Nichols’ group was part of the coalition that filed a 2020 lawsuit against Mountain Coal demanding it seek Clean Air Act permits for activities and leaks at the mine. The consent decree signed by a federal judge requires West Elk to continue flaring for at least two years while it seeks final air pollution permits for all its activities.

“We need to get them to shut down entirely, and that’s what we’re aiming for,” Nichols said. “It’s really important to get these concessions in the near term, to have a practical impact.”

Others in the coalition were the Sierra Club, High Country Conservation Advocates and the Center for Biological Diversity.

Mountain Coal and Arch Resources did not return emails and phone messages seeking comment.

West Elk “emitted more than 312,000 tons of carbon dioxide in 2020,” equal to annual emissions from 68,000 cars, the Center for Biological Diversity said. Methane also adds to the creation of local volatile organic compounds, which create ground level ozone irritating residents in Paonia and elsewhere in the North Fork Valley.

Digging out underground coal disturbs methane and other gases embedded in layers of carbon resources.

“The joke is that coal mining is the most effective method of fracking,” Caskey said.

Methane releases continue for decades after mines are closed up. West Elk mines currently, and must vent gas to protect miners. But it also has extensive older shafts that are vented through wells drilled from the surface.
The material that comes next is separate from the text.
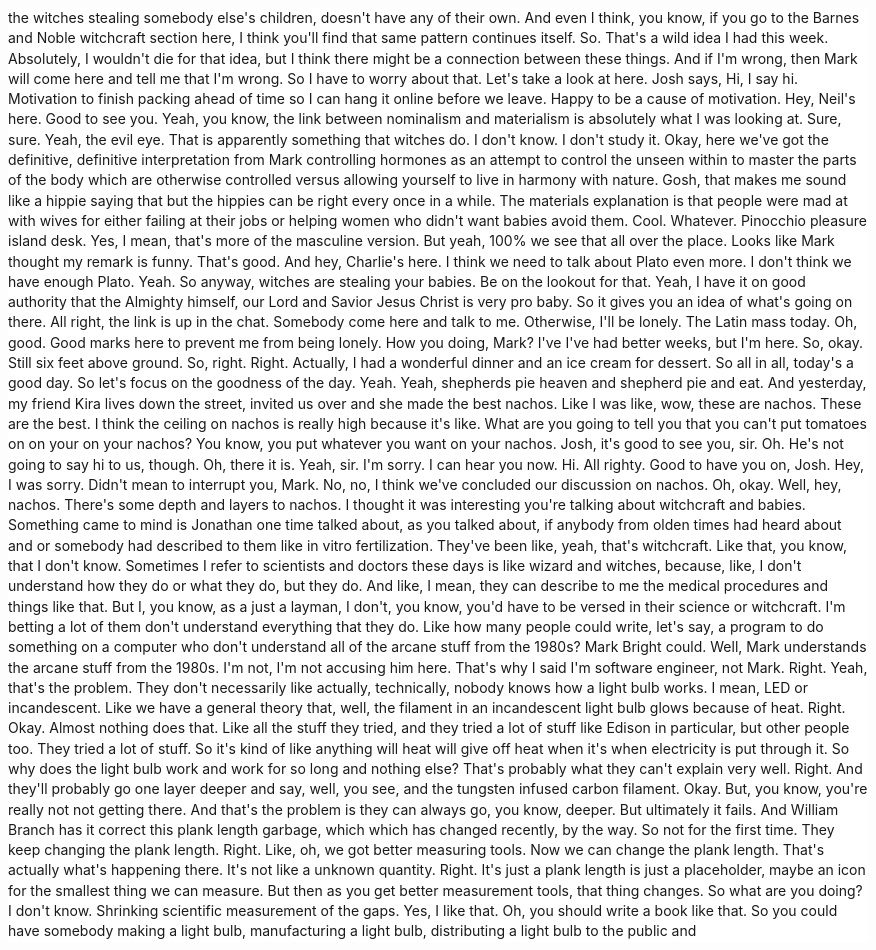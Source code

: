 the witches stealing somebody else's children, doesn't have any of their own. And even I think, you know, if you go to the Barnes and Noble witchcraft section here, I think you'll find that same pattern continues itself. So. That's a wild idea I had this week. Absolutely, I wouldn't die for that idea, but I think there might be a connection between these things. And if I'm wrong, then Mark will come here and tell me that I'm wrong. So I have to worry about that. Let's take a look at here. Josh says, Hi, I say hi. Motivation to finish packing ahead of time so I can hang it online before we leave. Happy to be a cause of motivation. Hey, Neil's here. Good to see you. Yeah, you know, the link between nominalism and materialism is absolutely what I was looking at. Sure, sure. Yeah, the evil eye. That is apparently something that witches do. I don't know. I don't study it. Okay, here we've got the definitive, definitive interpretation from Mark controlling hormones as an attempt to control the unseen within to master the parts of the body which are otherwise controlled versus allowing yourself to live in harmony with nature. Gosh, that makes me sound like a hippie saying that but the hippies can be right every once in a while. The materials explanation is that people were mad at with wives for either failing at their jobs or helping women who didn't want babies avoid them. Cool. Whatever. Pinocchio pleasure island desk. Yes, I mean, that's more of the masculine version. But yeah, 100% we see that all over the place. Looks like Mark thought my remark is funny. That's good. And hey, Charlie's here. I think we need to talk about Plato even more. I don't think we have enough Plato. Yeah. So anyway, witches are stealing your babies. Be on the lookout for that. Yeah, I have it on good authority that the Almighty himself, our Lord and Savior Jesus Christ is very pro baby. So it gives you an idea of what's going on there. All right, the link is up in the chat. Somebody come here and talk to me. Otherwise, I'll be lonely. The Latin mass today. Oh, good. Good marks here to prevent me from being lonely. How you doing, Mark? I've I've had better weeks, but I'm here. So, okay. Still six feet above ground. So, right. Right. Actually, I had a wonderful dinner and an ice cream for dessert. So all in all, today's a good day. So let's focus on the goodness of the day. Yeah. Yeah, shepherds pie heaven and shepherd pie and eat. And yesterday, my friend Kira lives down the street, invited us over and she made the best nachos. Like I was like, wow, these are nachos. These are the best. I think the ceiling on nachos is really high because it's like. What are you going to tell you that you can't put tomatoes on on your on your nachos? You know, you put whatever you want on your nachos. Josh, it's good to see you, sir. Oh. He's not going to say hi to us, though. Oh, there it is. Yeah, sir. I'm sorry. I can hear you now. Hi. All righty. Good to have you on, Josh. Hey, I was sorry. Didn't mean to interrupt you, Mark. No, no, I think we've concluded our discussion on nachos. Oh, okay. Well, hey, nachos. There's some depth and layers to nachos. I thought it was interesting you're talking about witchcraft and babies. Something came to mind is Jonathan one time talked about, as you talked about, if anybody from olden times had heard about and or somebody had described to them like in vitro fertilization. They've been like, yeah, that's witchcraft. Like that, you know, that I don't know. Sometimes I refer to scientists and doctors these days is like wizard and witches, because, like, I don't understand how they do or what they do, but they do. And like, I mean, they can describe to me the medical procedures and things like that. But I, you know, as a just a layman, I don't, you know, you'd have to be versed in their science or witchcraft. I'm betting a lot of them don't understand everything that they do. Like how many people could write, let's say, a program to do something on a computer who don't understand all of the arcane stuff from the 1980s? Mark Bright could. Well, Mark understands the arcane stuff from the 1980s. I'm not, I'm not accusing him here. That's why I said I'm software engineer, not Mark. Right. Yeah, that's the problem. They don't necessarily like actually, technically, nobody knows how a light bulb works. I mean, LED or incandescent. Like we have a general theory that, well, the filament in an incandescent light bulb glows because of heat. Right. Okay. Almost nothing does that. Like all the stuff they tried, and they tried a lot of stuff like Edison in particular, but other people too. They tried a lot of stuff. So it's kind of like anything will heat will give off heat when it's when electricity is put through it. So why does the light bulb work and work for so long and nothing else? That's probably what they can't explain very well. Right. And they'll probably go one layer deeper and say, well, you see, and the tungsten infused carbon filament. Okay. But, you know, you're really not not getting there. And that's the problem is they can always go, you know, deeper. But ultimately it fails. And William Branch has it correct this plank length garbage, which which has changed recently, by the way. So not for the first time. They keep changing the plank length. Right. Like, oh, we got better measuring tools. Now we can change the plank length. That's actually what's happening there. It's not like a unknown quantity. Right. It's just a plank length is just a placeholder, maybe an icon for the smallest thing we can measure. But then as you get better measurement tools, that thing changes. So what are you doing? I don't know. Shrinking scientific measurement of the gaps. Yes, I like that. Oh, you should write a book like that. So you could have somebody making a light bulb, manufacturing a light bulb, distributing a light bulb to the public and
Caskey manages a methane capture-and-burn operation at another nearby mine, Elk Creek, that generates electricity for Holy Cross Energy and Aspen Skiing Co. West Elk’s methane venting is too dispersed, and its location too isolated from possible generating facilities, to be burned in any way other than flaring, Caskey said.

“We’d love to see it used,” Caskey said, “but flaring it is a great outcome.”


Jeremy Nichols January 27, 2022 at 12:41 pm

— Jeremy Nichols of WildEarth Guardians celebrates because … (1/27/22)

Did you hear a cheer? It was probably environmental groups. A federal judge signed a consent decree requiring West Elk mine for at least two years to continue flaring dangerous methane instead of leaking the greenhouse gas into the atmosphere, Michael Booth reports. Environmental groups say burning the methane causes far less damage than allowing raw methane to rise, which produces more than 80 times the greenhouse effect of carbon. The Center for Biological Diversity said the amount of carbon dioxide emitted from the mine is equivalent to the output of 68,000 cars.

The Anthracite Mountains are near Gunnison. The Gunnison Valley through which the Gunnison River flows is bordered by the Anthracite Range and West Elk Mountains to the north and the Collegiate Range to the east.

“This should reduce emissions by 99%, if not more.”